[PROBLEM STATEMENT]
Using only the records, tally the lines with "This" in them and state that total by itself.

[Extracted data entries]
====
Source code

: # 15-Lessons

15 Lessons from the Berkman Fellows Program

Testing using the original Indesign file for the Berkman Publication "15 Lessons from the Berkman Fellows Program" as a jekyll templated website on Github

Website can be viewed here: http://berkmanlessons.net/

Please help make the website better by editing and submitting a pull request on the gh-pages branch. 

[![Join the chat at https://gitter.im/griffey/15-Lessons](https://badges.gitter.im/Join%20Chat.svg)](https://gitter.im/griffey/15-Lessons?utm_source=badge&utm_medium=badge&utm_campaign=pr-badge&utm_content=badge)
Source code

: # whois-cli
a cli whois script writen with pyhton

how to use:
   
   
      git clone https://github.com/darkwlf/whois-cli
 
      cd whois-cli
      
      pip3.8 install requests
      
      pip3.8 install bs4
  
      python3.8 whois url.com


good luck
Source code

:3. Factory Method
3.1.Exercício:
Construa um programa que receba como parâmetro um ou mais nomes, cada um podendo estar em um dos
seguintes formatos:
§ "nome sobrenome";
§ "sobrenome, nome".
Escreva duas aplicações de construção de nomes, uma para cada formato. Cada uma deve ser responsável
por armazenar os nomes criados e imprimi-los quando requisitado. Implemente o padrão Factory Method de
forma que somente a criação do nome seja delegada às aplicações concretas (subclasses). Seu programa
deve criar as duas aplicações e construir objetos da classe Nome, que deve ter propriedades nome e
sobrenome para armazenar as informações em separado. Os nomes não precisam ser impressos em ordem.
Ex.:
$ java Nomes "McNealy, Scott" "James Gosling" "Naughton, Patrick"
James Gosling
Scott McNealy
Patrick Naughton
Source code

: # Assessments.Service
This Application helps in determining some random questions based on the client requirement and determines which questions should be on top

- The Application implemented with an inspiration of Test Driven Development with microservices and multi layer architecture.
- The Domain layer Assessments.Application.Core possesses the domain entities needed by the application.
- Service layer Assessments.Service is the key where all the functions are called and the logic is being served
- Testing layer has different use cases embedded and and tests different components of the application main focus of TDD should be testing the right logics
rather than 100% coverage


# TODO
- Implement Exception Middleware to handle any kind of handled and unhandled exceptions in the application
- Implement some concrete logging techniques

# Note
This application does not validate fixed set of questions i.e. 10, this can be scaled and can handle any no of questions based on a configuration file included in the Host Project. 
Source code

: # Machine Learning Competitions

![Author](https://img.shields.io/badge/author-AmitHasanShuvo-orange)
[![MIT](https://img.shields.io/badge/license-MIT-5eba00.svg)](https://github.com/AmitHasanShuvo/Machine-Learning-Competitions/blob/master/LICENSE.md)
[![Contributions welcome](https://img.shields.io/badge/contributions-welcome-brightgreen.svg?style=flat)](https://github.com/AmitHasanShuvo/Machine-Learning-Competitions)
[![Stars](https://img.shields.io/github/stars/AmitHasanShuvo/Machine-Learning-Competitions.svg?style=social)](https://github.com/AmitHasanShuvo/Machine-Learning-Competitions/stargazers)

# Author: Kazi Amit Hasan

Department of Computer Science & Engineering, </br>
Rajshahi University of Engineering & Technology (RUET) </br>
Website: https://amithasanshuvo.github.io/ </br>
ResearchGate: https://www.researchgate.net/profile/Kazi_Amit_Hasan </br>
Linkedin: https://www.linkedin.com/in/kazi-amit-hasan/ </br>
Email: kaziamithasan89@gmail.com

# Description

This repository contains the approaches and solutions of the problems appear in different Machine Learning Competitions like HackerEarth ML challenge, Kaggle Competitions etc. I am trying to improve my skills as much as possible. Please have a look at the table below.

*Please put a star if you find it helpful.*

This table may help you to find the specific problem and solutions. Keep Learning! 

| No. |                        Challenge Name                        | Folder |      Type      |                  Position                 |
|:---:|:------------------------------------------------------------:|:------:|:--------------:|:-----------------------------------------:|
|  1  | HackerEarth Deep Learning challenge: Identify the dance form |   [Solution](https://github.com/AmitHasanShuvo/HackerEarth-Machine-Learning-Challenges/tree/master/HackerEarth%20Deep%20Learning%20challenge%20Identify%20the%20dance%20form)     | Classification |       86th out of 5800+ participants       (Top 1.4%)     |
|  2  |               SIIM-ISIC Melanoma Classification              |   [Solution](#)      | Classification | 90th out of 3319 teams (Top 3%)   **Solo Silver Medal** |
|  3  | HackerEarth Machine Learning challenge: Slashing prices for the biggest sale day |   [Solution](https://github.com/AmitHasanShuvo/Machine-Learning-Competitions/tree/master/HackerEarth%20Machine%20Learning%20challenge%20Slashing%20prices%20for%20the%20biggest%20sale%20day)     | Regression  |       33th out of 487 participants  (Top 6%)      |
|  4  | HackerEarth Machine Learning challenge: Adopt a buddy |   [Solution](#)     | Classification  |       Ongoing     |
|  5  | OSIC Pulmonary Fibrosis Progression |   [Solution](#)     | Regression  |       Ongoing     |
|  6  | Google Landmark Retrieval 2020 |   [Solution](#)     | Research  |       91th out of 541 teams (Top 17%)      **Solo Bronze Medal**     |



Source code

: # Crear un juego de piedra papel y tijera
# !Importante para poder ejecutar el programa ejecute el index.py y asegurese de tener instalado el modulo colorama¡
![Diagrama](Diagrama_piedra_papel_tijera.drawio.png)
====
[ANSWER SPACE]
4